The CBI on Wednesday, 20 December, filed a voluminous charge sheet in the Muzaffarpur shelter home case in which over 30 inmates were allegedly sexually abused. Brajesh Thakur, owner of the NGO which ran the home, and around 20 other people were named as accused.
The agency filed its charge sheet against Thakur, his employees, his associate Shaista Parveen and a government officer Rekha Rani before a special court.
Special POCSO judge R P Tiwari directed the probe agency to prepare a summary of the charge sheet, which ran into several hundred pages, in order to facilitate further hearing.
In its charge sheet, the CBI confirmed that the girls were subjected to sexual abuse and slapped the stringent Protection of Children from Sexual Offences (POCSO) Act against the accused.
It also dealt with alleged violation of rules, aiding and abetting the heinous crimes against the girls, criminal conspiracy and other charges, sources in the investigative agency said.
More serious offences like murder, rape, involvement of people, who were part of exploitation racket, will be chronicled in a future charge sheet, the sources added.
They said identification of the perpetrators, alleged customers and others, is a time consuming process as the victims, who are in shock and trauma, are not being examined by the CBI, but experts from the National Institute of Mental Health and Neuro Sciences (NIMHANS).
It is important that they are interviewed and counselled by experts because of the sensitive nature of the case, their age, and trauma that they bore for years, the sources said.
Filing of this charge sheet will ensure that the arrested persons may be kept behind bars by the courts as they will not be able to exploit of the chance of seeking bail for the want of charge sheet even after 90 days of their arrest, they said.
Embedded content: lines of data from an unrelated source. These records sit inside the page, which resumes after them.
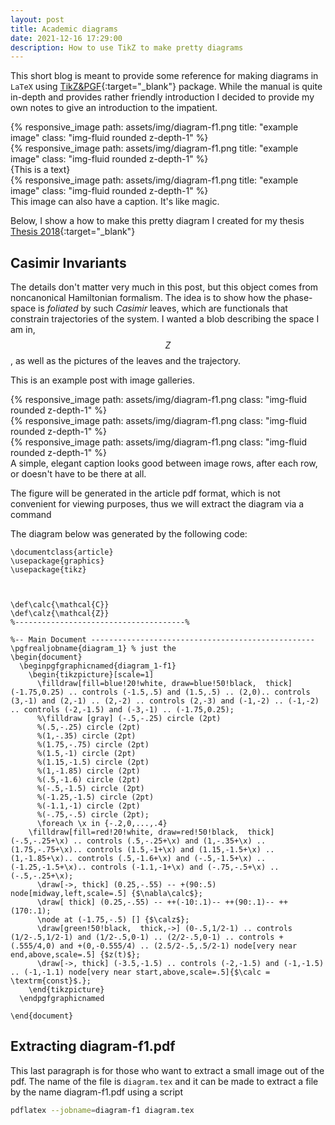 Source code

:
 ```yaml
---
layout: post
title: Academic diagrams
date: 2021-12-16 17:29:00
description: How to use TikZ to make pretty diagrams
---
```


This short blog is meant to provide some reference for making diagrams in `LaTeX` using [TikZ&PGF](https://www.bu.edu/math/files/2013/08/tikzpgfmanual.pdf){:target="\_blank"} package. While the manual is quite in-depth and provides rather friendly introduction I decided to provide my own notes to give an introduction to the impatient.
<div class="container">
  {% responsive_image path: assets/img/diagram-f1.png title: "example image" class: "img-fluid rounded z-depth-1" %}
</div>

<div class="row justify-content-sm-center">
    <div class="col-sm-4 mt-3 mt-md-0">
    </div>
    <div class="col-sm-8 mt-3 mt-md-0">
        {% responsive_image path: assets/img/diagram-f1.png title: "example image" class: "img-fluid rounded z-depth-1" %}
    </div>
</div>

<div class="container">
  {This is a text}
</div>

<div class="row mt-3">
    <div class="col-sm mt-3 mt-md-0">
    	{% responsive_image path: assets/img/diagram-f1.png title: "example image" class: "img-fluid rounded z-depth-1" %}
    </div>
</div>
<div class="caption">
    This image can also have a caption. It's like magic.
</div>

Below, I show a how to make this pretty diagram I created for my thesis [Thesis 2018](https://repositories.lib.utexas.edu/handle/2152/68628){:target="\_blank"}

## Casimir Invariants

The details don't matter very much in this post, but this object comes from noncanonical Hamiltonian formalism. The idea is to show how the phase-space is *foliated* by such *Casimir* leaves, which are functionals that constrain trajectories of the system. I wanted a blob describing the space I am in, $$Z$$, as well as the pictures of the leaves and the trajectory.

This is an example post with image galleries.

<div class="row mt-3">
    <div class="col-sm mt-3 mt-md-0">
        {% responsive_image path: assets/img/diagram-f1.png class: "img-fluid rounded z-depth-1" %}
    </div>
    <div class="col-sm mt-3 mt-md-0">
        {% responsive_image path: assets/img/diagram-f1.png class: "img-fluid rounded z-depth-1" %}
    </div>
    <div class="col-sm mt-3 mt-md-0">
        {% responsive_image path: assets/img/diagram-f1.png class: "img-fluid rounded z-depth-1" %}
    </div>
</div>
<div class="caption">
    A simple, elegant caption looks good between image rows, after each row, or doesn't have to be there at all.
</div>


The figure will be generated in the article pdf format, which is not convenient for viewing purposes, thus we will extract the diagram via a command



The diagram below was generated by the following code:

```
\documentclass{article}
\usepackage{graphics}
\usepackage{tikz}



\def\calc{\mathcal{C}}
\def\calz{\mathcal{Z}}
%--------------------------------------% 

%-- Main Document --------------------------------------------------
\pgfrealjobname{diagram_1} % just the 
\begin{document}
  \beginpgfgraphicnamed{diagram_1-f1}
    \begin{tikzpicture}[scale=1]
      \filldraw[fill=blue!20!white, draw=blue!50!black,  thick] (-1.75,0.25) .. controls (-1.5,.5) and (1.5,.5) .. (2,0).. controls (3,-1) and (2,-1) .. (2,-2) .. controls (2,-3) and (-1,-2) .. (-1,-2) .. controls (-2,-1.5) and (-3,-1) .. (-1.75,0.25);
      %\filldraw [gray] (-.5,-.25) circle (2pt)
      %(.5,-.25) circle (2pt)
      %(1,-.35) circle (2pt)
      %(1.75,-.75) circle (2pt)
      %(1.5,-1) circle (2pt)
      %(1.15,-1.5) circle (2pt)
      %(1,-1.85) circle (2pt)
      %(.5,-1.6) circle (2pt)
      %(-.5,-1.5) circle (2pt)
      %(-1.25,-1.5) circle (2pt)
      %(-1.1,-1) circle (2pt)
      %(-.75,-.5) circle (2pt);
      \foreach \x in {-.2,0,...,.4}	
	\filldraw[fill=red!20!white, draw=red!50!black,  thick] (-.5,-.25+\x) .. controls (.5,-.25+\x) and (1,-.35+\x) .. (1.75,-.75+\x).. controls (1.5,-1+\x) and (1.15,-1.5+\x) .. (1,-1.85+\x).. controls (.5,-1.6+\x) and (-.5,-1.5+\x) .. (-1.25,-1.5+\x).. controls (-1.1,-1+\x) and (-.75,-.5+\x) .. (-.5,-.25+\x);
      \draw[->, thick] (0.25,-.55) -- +(90:.5) node[midway,left,scale=.5] {$\nabla\calc$};
      \draw[ thick] (0.25,-.55) -- ++(-10:.1)-- ++(90:.1)-- ++(170:.1);
      \node at (-1.75,-.5) [] {$\calz$};
      \draw[green!50!black,  thick,->] (0-.5,1/2-1) .. controls (1/2-.5,1/2-1) and (1/2-.5,0-1) .. (2/2-.5,0-1) .. controls +(.555/4,0) and +(0,-0.555/4) .. (2.5/2-.5,.5/2-1) node[very near end,above,scale=.5] {$z(t)$};
      \draw[->, thick] (-3.5,-1.5) .. controls (-2,-1.5) and (-1,-1.5) .. (-1,-1.1) node[very near start,above,scale=.5]{$\calc = \textrm{const}$.};
    \end{tikzpicture}
  \endpgfgraphicnamed
        			
\end{document}
```

## Extracting diagram-f1.pdf

This last paragraph is for those who want to extract a small image out of the pdf. The name of the file is `diagram.tex` and it can be made to extract a file by the name diagram-f1.pdf using a script 
```bash
pdflatex --jobname=diagram-f1 diagram.tex
```
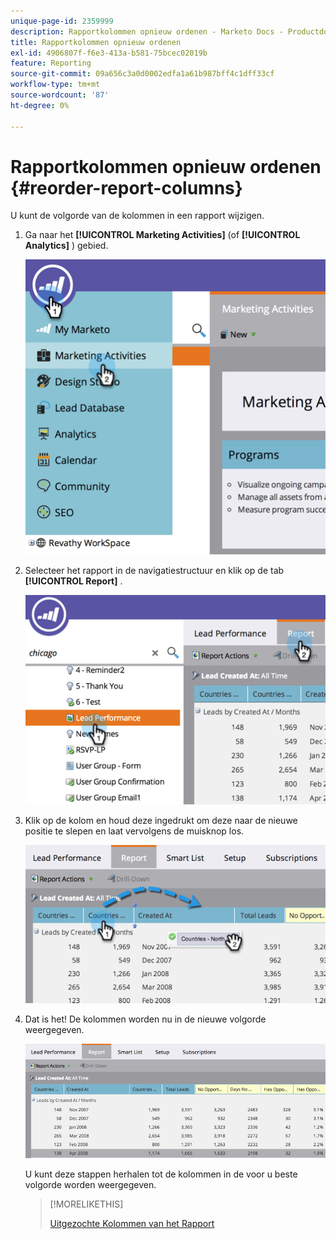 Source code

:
 ```yaml
---
unique-page-id: 2359999
description: Rapportkolommen opnieuw ordenen - Marketo Docs - Productdocumentatie
title: Rapportkolommen opnieuw ordenen
exl-id: 4906807f-f6e3-413a-b581-75bcec02019b
feature: Reporting
source-git-commit: 09a656c3a0d0002edfa1a61b987bff4c1dff33cf
workflow-type: tm+mt
source-wordcount: '87'
ht-degree: 0%

---
```


# Rapportkolommen opnieuw ordenen {#reorder-report-columns}

U kunt de volgorde van de kolommen in een rapport wijzigen.

1. Ga naar het **[!UICONTROL Marketing Activities]** (of **[!UICONTROL Analytics]** ) gebied.

   ![](assets/image2014-9-16-10-3a50-3a27.png)

1. Selecteer het rapport in de navigatiestructuur en klik op de tab **[!UICONTROL Report]** .

   ![](assets/image2014-9-16-10-3a50-3a31.png)

1. Klik op de kolom en houd deze ingedrukt om deze naar de nieuwe positie te slepen en laat vervolgens de muisknop los.

   ![](assets/image2014-9-16-10-3a50-3a34.png)

1. Dat is het! De kolommen worden nu in de nieuwe volgorde weergegeven.

   ![](assets/image2014-9-16-10-3a50-3a37.png)

   U kunt deze stappen herhalen tot de kolommen in de voor u beste volgorde worden weergegeven.

   >[!MORELIKETHIS]
   >
   >[ Uitgezochte Kolommen van het Rapport ](/help/marketo/product-docs/reporting/basic-reporting/editing-reports/select-report-columns.md)
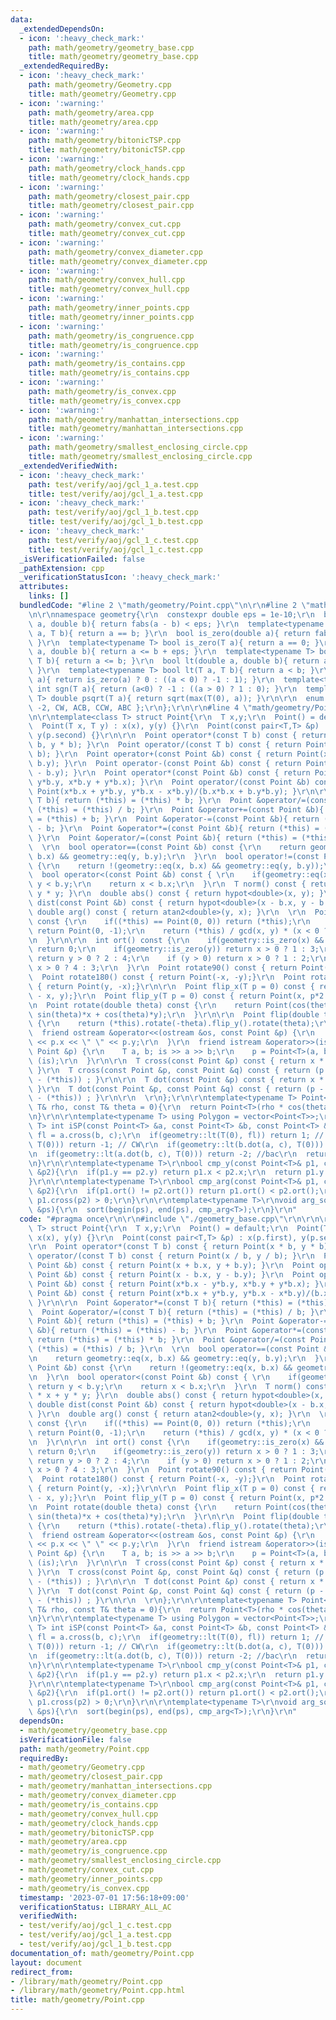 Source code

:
 ```yaml
---
data:
  _extendedDependsOn:
  - icon: ':heavy_check_mark:'
    path: math/geometry/geometry_base.cpp
    title: math/geometry/geometry_base.cpp
  _extendedRequiredBy:
  - icon: ':heavy_check_mark:'
    path: math/geometry/Geometry.cpp
    title: math/geometry/Geometry.cpp
  - icon: ':warning:'
    path: math/geometry/area.cpp
    title: math/geometry/area.cpp
  - icon: ':warning:'
    path: math/geometry/bitonicTSP.cpp
    title: math/geometry/bitonicTSP.cpp
  - icon: ':warning:'
    path: math/geometry/clock_hands.cpp
    title: math/geometry/clock_hands.cpp
  - icon: ':warning:'
    path: math/geometry/closest_pair.cpp
    title: math/geometry/closest_pair.cpp
  - icon: ':warning:'
    path: math/geometry/convex_cut.cpp
    title: math/geometry/convex_cut.cpp
  - icon: ':warning:'
    path: math/geometry/convex_diameter.cpp
    title: math/geometry/convex_diameter.cpp
  - icon: ':warning:'
    path: math/geometry/convex_hull.cpp
    title: math/geometry/convex_hull.cpp
  - icon: ':warning:'
    path: math/geometry/inner_points.cpp
    title: math/geometry/inner_points.cpp
  - icon: ':warning:'
    path: math/geometry/is_congruence.cpp
    title: math/geometry/is_congruence.cpp
  - icon: ':warning:'
    path: math/geometry/is_contains.cpp
    title: math/geometry/is_contains.cpp
  - icon: ':warning:'
    path: math/geometry/is_convex.cpp
    title: math/geometry/is_convex.cpp
  - icon: ':warning:'
    path: math/geometry/manhattan_intersections.cpp
    title: math/geometry/manhattan_intersections.cpp
  - icon: ':warning:'
    path: math/geometry/smallest_enclosing_circle.cpp
    title: math/geometry/smallest_enclosing_circle.cpp
  _extendedVerifiedWith:
  - icon: ':heavy_check_mark:'
    path: test/verify/aoj/gcl_1_a.test.cpp
    title: test/verify/aoj/gcl_1_a.test.cpp
  - icon: ':heavy_check_mark:'
    path: test/verify/aoj/gcl_1_b.test.cpp
    title: test/verify/aoj/gcl_1_b.test.cpp
  - icon: ':heavy_check_mark:'
    path: test/verify/aoj/gcl_1_c.test.cpp
    title: test/verify/aoj/gcl_1_c.test.cpp
  _isVerificationFailed: false
  _pathExtension: cpp
  _verificationStatusIcon: ':heavy_check_mark:'
  attributes:
    links: []
  bundledCode: "#line 2 \"math/geometry/Point.cpp\"\n\r\n#line 2 \"math/geometry/geometry_base.cpp\"\
    \n\r\nnamespace geometry{\r\n  constexpr double eps = 1e-10;\r\n  bool eq(double\
    \ a, double b){ return fabs(a - b) < eps; }\r\n  template<typename T>  bool eq(T\
    \ a, T b){ return a == b; }\r\n  bool is_zero(double a){ return fabs(a) < eps;\
    \ }\r\n  template<typename T> bool is_zero(T a){ return a == 0; }\r\n  bool le(double\
    \ a, double b){ return a <= b + eps; }\r\n  template<typename T> bool le(T a,\
    \ T b){ return a <= b; }\r\n  bool lt(double a, double b){ return a < b - eps;\
    \ }\r\n  template<typename T> bool lt(T a, T b){ return a < b; }\r\n  int sgn(double\
    \ a){ return is_zero(a) ? 0 : ((a < 0) ? -1 : 1); }\r\n  template<typename T>\
    \ int sgn(T a){ return (a<0) ? -1 : ((a > 0) ? 1 : 0); }\r\n  template<typename\
    \ T> double psqrt(T a){ return sqrt(max(T(0), a)); }\r\n\r\n  enum Dir{ BAC =\
    \ -2, CW, ACB, CCW, ABC };\r\n};\r\n\r\n#line 4 \"math/geometry/Point.cpp\"\n\r\
    \n\r\ntemplate<class T> struct Point{\r\n  T x,y;\r\n  Point() = default;\r\n\
    \  Point(T x, T y) : x(x), y(y) {}\r\n  Point(const pair<T,T> &p) : x(p.first),\
    \ y(p.second) {}\r\n\r\n  Point operator*(const T b) const { return Point(x *\
    \ b, y * b); }\r\n  Point operator/(const T b) const { return Point(x / b, y /\
    \ b); }\r\n  Point operator+(const Point &b) const { return Point(x + b.x, y +\
    \ b.y); }\r\n  Point operator-(const Point &b) const { return Point(x - b.x, y\
    \ - b.y); }\r\n  Point operator*(const Point &b) const { return Point(x*b.x -\
    \ y*b.y, x*b.y + y*b.x); }\r\n  Point operator/(const Point &b) const { return\
    \ Point(x*b.x + y*b.y, y*b.x - x*b.y)/(b.x*b.x + b.y*b.y); }\r\n\r\n  Point &operator*=(const\
    \ T b){ return (*this) = (*this) * b; }\r\n  Point &operator/=(const T b){ return\
    \ (*this) = (*this) / b; }\r\n  Point &operator+=(const Point &b){ return (*this)\
    \ = (*this) + b; }\r\n  Point &operator-=(const Point &b){ return (*this) = (*this)\
    \ - b; }\r\n  Point &operator*=(const Point &b){ return (*this) = (*this) * b;\
    \ }\r\n  Point &operator/=(const Point &b){ return (*this) = (*this) / b; }\r\n\
    \  \r\n  bool operator==(const Point &b) const {\r\n    return geometry::eq(x,\
    \ b.x) && geometry::eq(y, b.y);\r\n  }\r\n  bool operator!=(const Point &b) const\
    \ {\r\n    return !(geometry::eq(x, b.x) && geometry::eq(y, b.y));\r\n  }\r\n\
    \  bool operator<(const Point &b) const { \r\n    if(geometry::eq(x, b.x)) return\
    \ y < b.y;\r\n    return x < b.x;\r\n  }\r\n  T norm() const { return x * x +\
    \ y * y; }\r\n  double abs() const { return hypot<double>(x, y); }\r\n  double\
    \ dist(const Point &b) const { return hypot<double>(x - b.x, y - b.y); }\r\n \
    \ double arg() const { return atan2<double>(y, x); }\r\n  \r\n  Point ArgVec()\
    \ const {\r\n    if((*this) == Point(0, 0)) return (*this);\r\n    if(geometry::is_zero(x))\
    \ return Point(0, -1);\r\n    return (*this) / gcd(x, y) * (x < 0 ? -1 : 1);\r\
    \n  }\r\n\r\n  int ort() const {\r\n    if(geometry::is_zero(x) && geometry::is_zero(y))\
    \ return 0;\r\n    if(geometry::is_zero(y)) return x > 0 ? 1 : 3;\r\n    if(geometry::is_zero(x))\
    \ return y > 0 ? 2 : 4;\r\n    if (y > 0) return x > 0 ? 1 : 2;\r\n    else return\
    \ x > 0 ? 4 : 3;\r\n  }\r\n  Point rotate90() const { return Point(-y, x);}\r\n\
    \  Point rotate180() const { return Point(-x, -y);}\r\n  Point rotate270() const\
    \ { return Point(y, -x);}\r\n\r\n  Point flip_x(T p = 0) const { return Point(p*2\
    \ - x, y);}\r\n  Point flip_y(T p = 0) const { return Point(x, p*2 - y);}\r\n\r\
    \n  Point rotate(double theta) const {\r\n    return Point(cos(theta)*x - sin(theta)*y,\
    \ sin(theta)*x + cos(theta)*y);\r\n  }\r\n\r\n  Point flip(double theta) const\
    \ {\r\n    return (*this).rotate(-theta).flip_y().rotate(theta);\r\n  }\r\n\r\n\
    \  friend ostream &operator<<(ostream &os, const Point &p) {\r\n    return os\
    \ << p.x << \" \" << p.y;\r\n  }\r\n  friend istream &operator>>(istream &is,\
    \ Point &p) {\r\n    T a, b; is >> a >> b;\r\n    p = Point<T>(a, b);\r\n    return\
    \ (is);\r\n  }\r\n\r\n  T cross(const Point &p) const { return x * p.y - y * p.x;\
    \ }\r\n  T cross(const Point &p, const Point &q) const { return (p - (*this)).cross(q\
    \ - (*this)) ; }\r\n\r\n  T dot(const Point &p) const { return x * p.x + y * p.y;\
    \ }\r\n  T dot(const Point &p, const Point &q) const { return (p - (*this)).dot(q\
    \ - (*this)) ; }\r\n\r\n  \r\n};\r\n\r\ntemplate<typename T> Point<T> Polar(const\
    \ T& rho, const T& theta = 0){\r\n  return Point<T>(rho * cos(theta), rho * sin(theta));\r\
    \n}\r\n\r\ntemplate<typename T> using Polygon = vector<Point<T>>;\r\n\r\ntemplate<class\
    \ T> int iSP(const Point<T> &a, const Point<T> &b, const Point<T> &c){\r\n  T\
    \ fl = a.cross(b, c);\r\n  if(geometry::lt(T(0), fl)) return 1; // CCW\r\n  if(geometry::lt(fl,\
    \ T(0))) return -1; // CW\r\n  if(geometry::lt(b.dot(a, c), T(0))) return 2; //abc\r\
    \n  if(geometry::lt(a.dot(b, c), T(0))) return -2; //bac\r\n  return 0; // acb\r\
    \n}\r\n\r\ntemplate<typename T>\r\nbool cmp_y(const Point<T>& p1, const Point<T>\
    \ &p2){\r\n  if(p1.y == p2.y) return p1.x < p2.x;\r\n  return p1.y < p2.y;\r\n\
    }\r\n\r\ntemplate<typename T>\r\nbool cmp_arg(const Point<T>& p1, const Point<T>\
    \ &p2){\r\n  if(p1.ort() != p2.ort()) return p1.ort() < p2.ort();\r\n  return\
    \ p1.cross(p2) > 0;\r\n}\r\n\r\ntemplate<typename T>\r\nvoid arg_sort(Polygon<T>\
    \ &ps){\r\n  sort(begin(ps), end(ps), cmp_arg<T>);\r\n}\r\n"
  code: "#pragma once\r\n\r\n#include \"./geometry_base.cpp\"\r\n\r\n\r\ntemplate<class\
    \ T> struct Point{\r\n  T x,y;\r\n  Point() = default;\r\n  Point(T x, T y) :\
    \ x(x), y(y) {}\r\n  Point(const pair<T,T> &p) : x(p.first), y(p.second) {}\r\n\
    \r\n  Point operator*(const T b) const { return Point(x * b, y * b); }\r\n  Point\
    \ operator/(const T b) const { return Point(x / b, y / b); }\r\n  Point operator+(const\
    \ Point &b) const { return Point(x + b.x, y + b.y); }\r\n  Point operator-(const\
    \ Point &b) const { return Point(x - b.x, y - b.y); }\r\n  Point operator*(const\
    \ Point &b) const { return Point(x*b.x - y*b.y, x*b.y + y*b.x); }\r\n  Point operator/(const\
    \ Point &b) const { return Point(x*b.x + y*b.y, y*b.x - x*b.y)/(b.x*b.x + b.y*b.y);\
    \ }\r\n\r\n  Point &operator*=(const T b){ return (*this) = (*this) * b; }\r\n\
    \  Point &operator/=(const T b){ return (*this) = (*this) / b; }\r\n  Point &operator+=(const\
    \ Point &b){ return (*this) = (*this) + b; }\r\n  Point &operator-=(const Point\
    \ &b){ return (*this) = (*this) - b; }\r\n  Point &operator*=(const Point &b){\
    \ return (*this) = (*this) * b; }\r\n  Point &operator/=(const Point &b){ return\
    \ (*this) = (*this) / b; }\r\n  \r\n  bool operator==(const Point &b) const {\r\
    \n    return geometry::eq(x, b.x) && geometry::eq(y, b.y);\r\n  }\r\n  bool operator!=(const\
    \ Point &b) const {\r\n    return !(geometry::eq(x, b.x) && geometry::eq(y, b.y));\r\
    \n  }\r\n  bool operator<(const Point &b) const { \r\n    if(geometry::eq(x, b.x))\
    \ return y < b.y;\r\n    return x < b.x;\r\n  }\r\n  T norm() const { return x\
    \ * x + y * y; }\r\n  double abs() const { return hypot<double>(x, y); }\r\n \
    \ double dist(const Point &b) const { return hypot<double>(x - b.x, y - b.y);\
    \ }\r\n  double arg() const { return atan2<double>(y, x); }\r\n  \r\n  Point ArgVec()\
    \ const {\r\n    if((*this) == Point(0, 0)) return (*this);\r\n    if(geometry::is_zero(x))\
    \ return Point(0, -1);\r\n    return (*this) / gcd(x, y) * (x < 0 ? -1 : 1);\r\
    \n  }\r\n\r\n  int ort() const {\r\n    if(geometry::is_zero(x) && geometry::is_zero(y))\
    \ return 0;\r\n    if(geometry::is_zero(y)) return x > 0 ? 1 : 3;\r\n    if(geometry::is_zero(x))\
    \ return y > 0 ? 2 : 4;\r\n    if (y > 0) return x > 0 ? 1 : 2;\r\n    else return\
    \ x > 0 ? 4 : 3;\r\n  }\r\n  Point rotate90() const { return Point(-y, x);}\r\n\
    \  Point rotate180() const { return Point(-x, -y);}\r\n  Point rotate270() const\
    \ { return Point(y, -x);}\r\n\r\n  Point flip_x(T p = 0) const { return Point(p*2\
    \ - x, y);}\r\n  Point flip_y(T p = 0) const { return Point(x, p*2 - y);}\r\n\r\
    \n  Point rotate(double theta) const {\r\n    return Point(cos(theta)*x - sin(theta)*y,\
    \ sin(theta)*x + cos(theta)*y);\r\n  }\r\n\r\n  Point flip(double theta) const\
    \ {\r\n    return (*this).rotate(-theta).flip_y().rotate(theta);\r\n  }\r\n\r\n\
    \  friend ostream &operator<<(ostream &os, const Point &p) {\r\n    return os\
    \ << p.x << \" \" << p.y;\r\n  }\r\n  friend istream &operator>>(istream &is,\
    \ Point &p) {\r\n    T a, b; is >> a >> b;\r\n    p = Point<T>(a, b);\r\n    return\
    \ (is);\r\n  }\r\n\r\n  T cross(const Point &p) const { return x * p.y - y * p.x;\
    \ }\r\n  T cross(const Point &p, const Point &q) const { return (p - (*this)).cross(q\
    \ - (*this)) ; }\r\n\r\n  T dot(const Point &p) const { return x * p.x + y * p.y;\
    \ }\r\n  T dot(const Point &p, const Point &q) const { return (p - (*this)).dot(q\
    \ - (*this)) ; }\r\n\r\n  \r\n};\r\n\r\ntemplate<typename T> Point<T> Polar(const\
    \ T& rho, const T& theta = 0){\r\n  return Point<T>(rho * cos(theta), rho * sin(theta));\r\
    \n}\r\n\r\ntemplate<typename T> using Polygon = vector<Point<T>>;\r\n\r\ntemplate<class\
    \ T> int iSP(const Point<T> &a, const Point<T> &b, const Point<T> &c){\r\n  T\
    \ fl = a.cross(b, c);\r\n  if(geometry::lt(T(0), fl)) return 1; // CCW\r\n  if(geometry::lt(fl,\
    \ T(0))) return -1; // CW\r\n  if(geometry::lt(b.dot(a, c), T(0))) return 2; //abc\r\
    \n  if(geometry::lt(a.dot(b, c), T(0))) return -2; //bac\r\n  return 0; // acb\r\
    \n}\r\n\r\ntemplate<typename T>\r\nbool cmp_y(const Point<T>& p1, const Point<T>\
    \ &p2){\r\n  if(p1.y == p2.y) return p1.x < p2.x;\r\n  return p1.y < p2.y;\r\n\
    }\r\n\r\ntemplate<typename T>\r\nbool cmp_arg(const Point<T>& p1, const Point<T>\
    \ &p2){\r\n  if(p1.ort() != p2.ort()) return p1.ort() < p2.ort();\r\n  return\
    \ p1.cross(p2) > 0;\r\n}\r\n\r\ntemplate<typename T>\r\nvoid arg_sort(Polygon<T>\
    \ &ps){\r\n  sort(begin(ps), end(ps), cmp_arg<T>);\r\n}\r\n"
  dependsOn:
  - math/geometry/geometry_base.cpp
  isVerificationFile: false
  path: math/geometry/Point.cpp
  requiredBy:
  - math/geometry/Geometry.cpp
  - math/geometry/closest_pair.cpp
  - math/geometry/manhattan_intersections.cpp
  - math/geometry/convex_diameter.cpp
  - math/geometry/is_contains.cpp
  - math/geometry/convex_hull.cpp
  - math/geometry/clock_hands.cpp
  - math/geometry/bitonicTSP.cpp
  - math/geometry/area.cpp
  - math/geometry/is_congruence.cpp
  - math/geometry/smallest_enclosing_circle.cpp
  - math/geometry/convex_cut.cpp
  - math/geometry/inner_points.cpp
  - math/geometry/is_convex.cpp
  timestamp: '2023-07-01 17:56:18+09:00'
  verificationStatus: LIBRARY_ALL_AC
  verifiedWith:
  - test/verify/aoj/gcl_1_c.test.cpp
  - test/verify/aoj/gcl_1_a.test.cpp
  - test/verify/aoj/gcl_1_b.test.cpp
documentation_of: math/geometry/Point.cpp
layout: document
redirect_from:
- /library/math/geometry/Point.cpp
- /library/math/geometry/Point.cpp.html
title: math/geometry/Point.cpp
---
```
The agency has alleged that the then assistant director of the state social welfare department Rekha Rani had known about the abuse at the NGO-run shelter home of Thakur, but she turned a Nelson’s eye towards it, the sources said.
Parveen's house was allegedly used by Thakur's aides for abusing the girls, they said.
The development comes a week after the CBI told the Supreme Court, which is monitoring the investigation, that its charge sheet in the case was ready but the agency was "discussing whether to file a consolidated final report or have a separate one on each victim".
The scandal at the shelter home called 'Balika Grih', run by Brajesh Thakur's NGO 'Seva Sankalp Evam Vikas Samiti', came to light earlier this year in a social audit by the Mumbai-based Tata Institute of Social Sciences.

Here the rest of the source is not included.